(Items from a dataset)
───

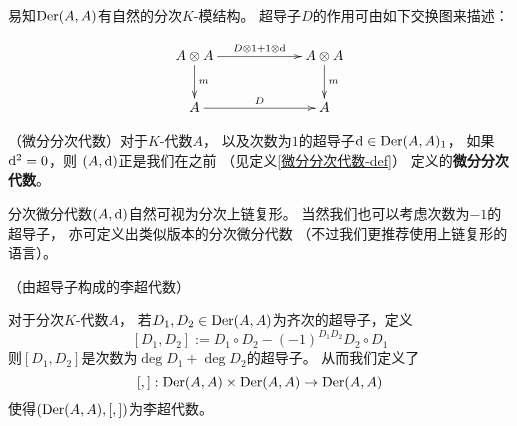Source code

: 易知$\operatorname{Der}(A,A)$有自然的分次$K$-模结构。
超导子$D$的作用可由如下交换图来描述：

$$
  \xymatrixcolsep{5pc}
  \xymatrix{
       A\ten A  \ar[r]^-{D\ten 1+1\ten\td}  \ar[d]^-m
     & A\ten A                              \ar[d]^-m
  \\
       A        \ar[r]^-{D}
     & A
  }
$$

\begin{rem}（微分分次代数）对于$K$-代数$A$，
以及次数为$1$的超导子$\mathrm{d}\in\operatorname{Der}(A,A)_1$，
如果$\mathrm{d}^2=0$，则
$(A,\mathrm{d})$正是我们在之前
（见定义\ref{微分分次代数-def}）
定义的\textbf{微分分次代数}。
\end{rem}
分次微分代数$(A,\mathrm{d})$自然可视为分次上链复形。
当然我们也可以考虑次数为$-1$的超导子，
亦可定义出类似版本的分次微分代数
（不过我们更推荐使用上链复形的语言）。

\begin{lemma}（由超导子构成的李超代数）

对于分次$K$-代数$A$，
若$D_1,D_2\in\operatorname{Der}(A,A)$为齐次的超导子，定义
$$[D_1,D_2]:=D_1\circ D_2-(-1)^{D_1D_2}D_2\circ D_1$$
则$[D_1,D_2]$是次数为$\deg D_1+\deg D_2$的超导子。
从而我们定义了
$$[,]:\operatorname{Der}(A,A)\times\operatorname{Der}(A,A)\to\operatorname{Der}(A,A)$$
使得$(\operatorname{Der}(A,A),[,])$为李超代数。
\end{lemma}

───

> **Task directions**
Your task is to find each line in the entries that contains the string "mathrm" and copy it.

> **Solved problem**
以及次数为$1$的超导子$\mathrm{d}\in\operatorname{Der}(A,A)_1$，
如果$\mathrm{d}^2=0$，则
$(A,\mathrm{d})$正是我们在之前
分次微分代数$(A,\mathrm{d})$自然可视为分次上链复形。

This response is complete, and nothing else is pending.